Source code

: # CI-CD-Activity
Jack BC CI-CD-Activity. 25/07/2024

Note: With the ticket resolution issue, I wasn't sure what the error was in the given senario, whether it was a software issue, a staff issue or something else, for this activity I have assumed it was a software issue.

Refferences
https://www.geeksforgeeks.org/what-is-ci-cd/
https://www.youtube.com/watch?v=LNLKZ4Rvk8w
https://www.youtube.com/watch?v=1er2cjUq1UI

...

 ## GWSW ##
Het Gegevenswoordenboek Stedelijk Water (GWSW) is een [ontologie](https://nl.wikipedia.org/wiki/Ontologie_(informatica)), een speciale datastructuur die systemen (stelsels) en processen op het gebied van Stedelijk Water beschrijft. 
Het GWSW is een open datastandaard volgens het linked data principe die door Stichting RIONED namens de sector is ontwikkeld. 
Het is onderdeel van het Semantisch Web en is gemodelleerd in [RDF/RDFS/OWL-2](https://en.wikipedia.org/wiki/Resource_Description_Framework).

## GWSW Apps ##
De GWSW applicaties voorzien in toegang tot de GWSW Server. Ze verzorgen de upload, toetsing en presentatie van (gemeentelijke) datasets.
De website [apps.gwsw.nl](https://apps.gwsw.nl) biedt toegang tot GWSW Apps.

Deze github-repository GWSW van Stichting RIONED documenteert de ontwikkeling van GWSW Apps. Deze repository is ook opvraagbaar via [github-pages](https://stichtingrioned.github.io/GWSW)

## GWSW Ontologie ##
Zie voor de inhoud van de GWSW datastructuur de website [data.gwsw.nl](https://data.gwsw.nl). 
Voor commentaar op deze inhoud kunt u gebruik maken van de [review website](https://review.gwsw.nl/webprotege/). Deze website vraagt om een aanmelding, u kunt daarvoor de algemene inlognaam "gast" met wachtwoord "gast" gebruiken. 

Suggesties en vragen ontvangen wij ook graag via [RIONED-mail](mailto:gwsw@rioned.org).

# Exercise details:
Reproduce, character for character, only the lines of the preceding data that start at the line with "Het GWSW is" and end at the line with "De GWSW applicaties", both included.

# Exercise output:
Het GWSW is een open datastandaard volgens het linked data principe die door Stichting RIONED namens de sector is ontwikkeld. 
Het is onderdeel van het Semantisch Web en is gemodelleerd in [RDF/RDFS/OWL-2](https://en.wikipedia.org/wiki/Resource_Description_Framework).

## GWSW Apps ##
De GWSW applicaties voorzien in toegang tot de GWSW Server. Ze verzorgen de upload, toetsing en presentatie van (gemeentelijke) datasets.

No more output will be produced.